StampOutStampDuty.com says that the stamp duty is "an archaic tax" levied on UK investors every time they buy stocks and shares in UK-registered companies. Those behind the campaign says it threatens the UKs position as a world leader in financial services and could result in 'major UK businesses registering abroad within a matter of months, as the UK moves increasingly out of step with its overseas competitors.'
The Stamp Out Stamp Duty campaign is a coalition of UK investors, financial institutions, the media and heads of business who are working together to get stamp duty on share transactions reduced or removed. The campaign website sets out the issues at stake, presents independent research and news stories outlining the threat to the UK economy and invites interested parties to have their say, either by sending in comments or by signing the online petition.

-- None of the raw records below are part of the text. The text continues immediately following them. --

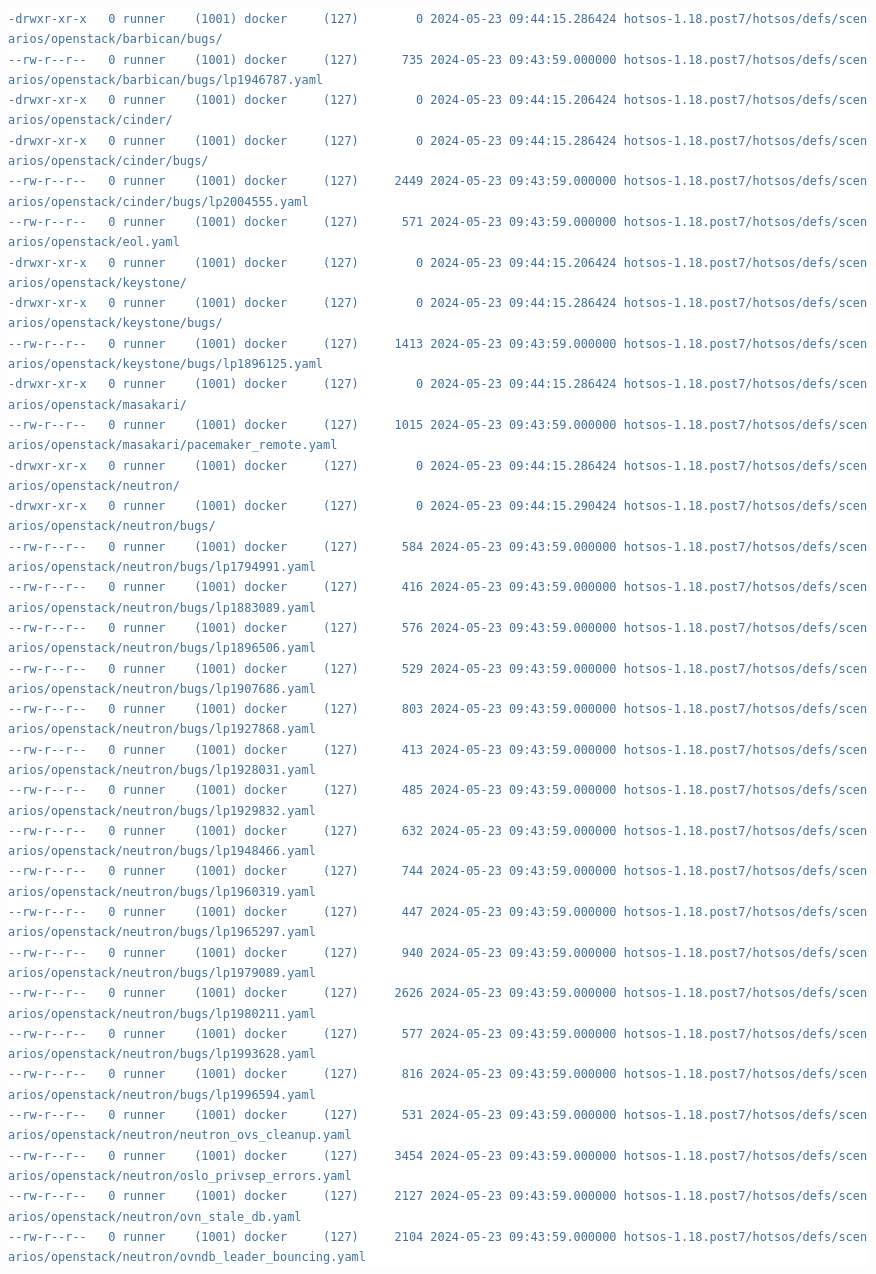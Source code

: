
 ```diff
-drwxr-xr-x   0 runner    (1001) docker     (127)        0 2024-05-23 09:44:15.286424 hotsos-1.18.post7/hotsos/defs/scenarios/openstack/barbican/bugs/
--rw-r--r--   0 runner    (1001) docker     (127)      735 2024-05-23 09:43:59.000000 hotsos-1.18.post7/hotsos/defs/scenarios/openstack/barbican/bugs/lp1946787.yaml
-drwxr-xr-x   0 runner    (1001) docker     (127)        0 2024-05-23 09:44:15.206424 hotsos-1.18.post7/hotsos/defs/scenarios/openstack/cinder/
-drwxr-xr-x   0 runner    (1001) docker     (127)        0 2024-05-23 09:44:15.286424 hotsos-1.18.post7/hotsos/defs/scenarios/openstack/cinder/bugs/
--rw-r--r--   0 runner    (1001) docker     (127)     2449 2024-05-23 09:43:59.000000 hotsos-1.18.post7/hotsos/defs/scenarios/openstack/cinder/bugs/lp2004555.yaml
--rw-r--r--   0 runner    (1001) docker     (127)      571 2024-05-23 09:43:59.000000 hotsos-1.18.post7/hotsos/defs/scenarios/openstack/eol.yaml
-drwxr-xr-x   0 runner    (1001) docker     (127)        0 2024-05-23 09:44:15.206424 hotsos-1.18.post7/hotsos/defs/scenarios/openstack/keystone/
-drwxr-xr-x   0 runner    (1001) docker     (127)        0 2024-05-23 09:44:15.286424 hotsos-1.18.post7/hotsos/defs/scenarios/openstack/keystone/bugs/
--rw-r--r--   0 runner    (1001) docker     (127)     1413 2024-05-23 09:43:59.000000 hotsos-1.18.post7/hotsos/defs/scenarios/openstack/keystone/bugs/lp1896125.yaml
-drwxr-xr-x   0 runner    (1001) docker     (127)        0 2024-05-23 09:44:15.286424 hotsos-1.18.post7/hotsos/defs/scenarios/openstack/masakari/
--rw-r--r--   0 runner    (1001) docker     (127)     1015 2024-05-23 09:43:59.000000 hotsos-1.18.post7/hotsos/defs/scenarios/openstack/masakari/pacemaker_remote.yaml
-drwxr-xr-x   0 runner    (1001) docker     (127)        0 2024-05-23 09:44:15.286424 hotsos-1.18.post7/hotsos/defs/scenarios/openstack/neutron/
-drwxr-xr-x   0 runner    (1001) docker     (127)        0 2024-05-23 09:44:15.290424 hotsos-1.18.post7/hotsos/defs/scenarios/openstack/neutron/bugs/
--rw-r--r--   0 runner    (1001) docker     (127)      584 2024-05-23 09:43:59.000000 hotsos-1.18.post7/hotsos/defs/scenarios/openstack/neutron/bugs/lp1794991.yaml
--rw-r--r--   0 runner    (1001) docker     (127)      416 2024-05-23 09:43:59.000000 hotsos-1.18.post7/hotsos/defs/scenarios/openstack/neutron/bugs/lp1883089.yaml
--rw-r--r--   0 runner    (1001) docker     (127)      576 2024-05-23 09:43:59.000000 hotsos-1.18.post7/hotsos/defs/scenarios/openstack/neutron/bugs/lp1896506.yaml
--rw-r--r--   0 runner    (1001) docker     (127)      529 2024-05-23 09:43:59.000000 hotsos-1.18.post7/hotsos/defs/scenarios/openstack/neutron/bugs/lp1907686.yaml
--rw-r--r--   0 runner    (1001) docker     (127)      803 2024-05-23 09:43:59.000000 hotsos-1.18.post7/hotsos/defs/scenarios/openstack/neutron/bugs/lp1927868.yaml
--rw-r--r--   0 runner    (1001) docker     (127)      413 2024-05-23 09:43:59.000000 hotsos-1.18.post7/hotsos/defs/scenarios/openstack/neutron/bugs/lp1928031.yaml
--rw-r--r--   0 runner    (1001) docker     (127)      485 2024-05-23 09:43:59.000000 hotsos-1.18.post7/hotsos/defs/scenarios/openstack/neutron/bugs/lp1929832.yaml
--rw-r--r--   0 runner    (1001) docker     (127)      632 2024-05-23 09:43:59.000000 hotsos-1.18.post7/hotsos/defs/scenarios/openstack/neutron/bugs/lp1948466.yaml
--rw-r--r--   0 runner    (1001) docker     (127)      744 2024-05-23 09:43:59.000000 hotsos-1.18.post7/hotsos/defs/scenarios/openstack/neutron/bugs/lp1960319.yaml
--rw-r--r--   0 runner    (1001) docker     (127)      447 2024-05-23 09:43:59.000000 hotsos-1.18.post7/hotsos/defs/scenarios/openstack/neutron/bugs/lp1965297.yaml
--rw-r--r--   0 runner    (1001) docker     (127)      940 2024-05-23 09:43:59.000000 hotsos-1.18.post7/hotsos/defs/scenarios/openstack/neutron/bugs/lp1979089.yaml
--rw-r--r--   0 runner    (1001) docker     (127)     2626 2024-05-23 09:43:59.000000 hotsos-1.18.post7/hotsos/defs/scenarios/openstack/neutron/bugs/lp1980211.yaml
--rw-r--r--   0 runner    (1001) docker     (127)      577 2024-05-23 09:43:59.000000 hotsos-1.18.post7/hotsos/defs/scenarios/openstack/neutron/bugs/lp1993628.yaml
--rw-r--r--   0 runner    (1001) docker     (127)      816 2024-05-23 09:43:59.000000 hotsos-1.18.post7/hotsos/defs/scenarios/openstack/neutron/bugs/lp1996594.yaml
--rw-r--r--   0 runner    (1001) docker     (127)      531 2024-05-23 09:43:59.000000 hotsos-1.18.post7/hotsos/defs/scenarios/openstack/neutron/neutron_ovs_cleanup.yaml
--rw-r--r--   0 runner    (1001) docker     (127)     3454 2024-05-23 09:43:59.000000 hotsos-1.18.post7/hotsos/defs/scenarios/openstack/neutron/oslo_privsep_errors.yaml
--rw-r--r--   0 runner    (1001) docker     (127)     2127 2024-05-23 09:43:59.000000 hotsos-1.18.post7/hotsos/defs/scenarios/openstack/neutron/ovn_stale_db.yaml
--rw-r--r--   0 runner    (1001) docker     (127)     2104 2024-05-23 09:43:59.000000 hotsos-1.18.post7/hotsos/defs/scenarios/openstack/neutron/ovndb_leader_bouncing.yaml
```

Those who are seeking the abolition of stamp duty say the UK market is losing its competitiveness by holding on to the outdated tax. Whilst the tax itself is not complex - it's a simple levy of 0.5 per cent on every investor's share purchase - it does have serious implications for the future of the UK economy, says the Stamp Out Stamp Duty campaign. It says:
Hopes for the abolition of stamp duty always seem to come to the fore in the weeks before the Budget, yet this year there is the genuine feeling that brokers and investors could finally see either a cut in the tax or its complete annihilation, given that the Treasury's coffers are bulging, a general election is just around the corner and the government wants to keep the business community happy (at least until the May election!)